Pero el amor es capaz de dar el paso decisivo: ofrece la reconciliación, no cierra el corazón herido, sino que lo abre, así como lo hizo Jesús frente a nosotros: “Padre, perdónalos, pues no saben lo que hacen” (Lc 23,34) –dijo en la Cruz ante sus verdugos.
Este es el contexto en el que nos habla el evangelio de hoy, invitándonos a dejar en segundo plano la perspectiva del derecho, por causa de un amor más grande.
Para corresponder a estos altos estándares, así como también para aplicar las Bienaventuranzas, necesitamos la gracia de Dios. Si pretendiésemos cumplir estas enseñanzas de Jesús simplemente con nuestra voluntad humana, no tardaremos en chocarnos con nuestras limitaciones y terminaremos decepcionados, sin ánimos de seguir ambicionando lo más perfecto.
Entonces, el evangelio de hoy es un descubrimiento más profundo del amor de Dios, que puede hacernos capaces de actuar como el Señor. Sin embargo, esto no debe confundirse con una actitud que evita cualquier conflicto con otra persona y que siempre cede con tal de evadir toda confrontación. Aquí, en cambio, se trata de una actitud muy consciente, que, ante la hostilidad con la que nos encontremos, sea capaz de dejar atrás las reacciones naturales y le pida concretamente a Dios poder actuar como Él.

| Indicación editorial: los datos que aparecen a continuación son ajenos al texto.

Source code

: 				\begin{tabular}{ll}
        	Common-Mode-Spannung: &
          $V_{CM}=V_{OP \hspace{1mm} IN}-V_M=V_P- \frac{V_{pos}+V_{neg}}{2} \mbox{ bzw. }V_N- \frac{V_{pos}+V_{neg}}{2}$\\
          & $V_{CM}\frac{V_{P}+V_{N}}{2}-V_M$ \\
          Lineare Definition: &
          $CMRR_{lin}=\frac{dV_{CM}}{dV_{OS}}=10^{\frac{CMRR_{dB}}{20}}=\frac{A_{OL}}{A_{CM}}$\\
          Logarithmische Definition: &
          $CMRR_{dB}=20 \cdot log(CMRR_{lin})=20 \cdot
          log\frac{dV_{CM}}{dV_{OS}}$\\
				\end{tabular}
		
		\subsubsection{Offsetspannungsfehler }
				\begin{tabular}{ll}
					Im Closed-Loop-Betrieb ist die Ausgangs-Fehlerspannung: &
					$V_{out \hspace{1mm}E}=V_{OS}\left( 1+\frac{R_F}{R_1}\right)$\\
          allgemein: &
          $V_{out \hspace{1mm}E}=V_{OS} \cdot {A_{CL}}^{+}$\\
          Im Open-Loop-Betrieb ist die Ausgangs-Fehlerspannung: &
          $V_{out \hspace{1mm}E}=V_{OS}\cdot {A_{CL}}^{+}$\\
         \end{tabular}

Con la gracia de Dios, se debe tener en vista sobre todo la salvación eterna de la otra persona. Aunque no fuese posible un encuentro directo con nuestro enemigo, siempre podemos rezar por él y por la salvación de su alma: “Haced bien a los que os odien, bendecid a los que os maldigan, rogad por los que os difamen.” (Lc 6,27b-28)
La exhortación a amar a nuestros enemigos y a lidiar de forma distinta con la hostilidad es uno de los mayores retos en el camino de seguimiento del Señor, pues exige que vayamos mucho más allá de nuestras reacciones naturales. Ante esta exhortación, suele surgir una resistencia interior, aun si con el espíritu consintamos una dimensión tal y la admiremos en aquellos que son capaces de ponerla en práctica.
Para la aplicación concreta, es necesario trabajar en nuestro propio corazón y a veces incluso en la voluntad. Si el Señor exhorta, también da la gracia para corresponder a sus estándares. De ello podemos estar seguros, y pedirle con insistencia que nos haga capaces de amar a los enemigos.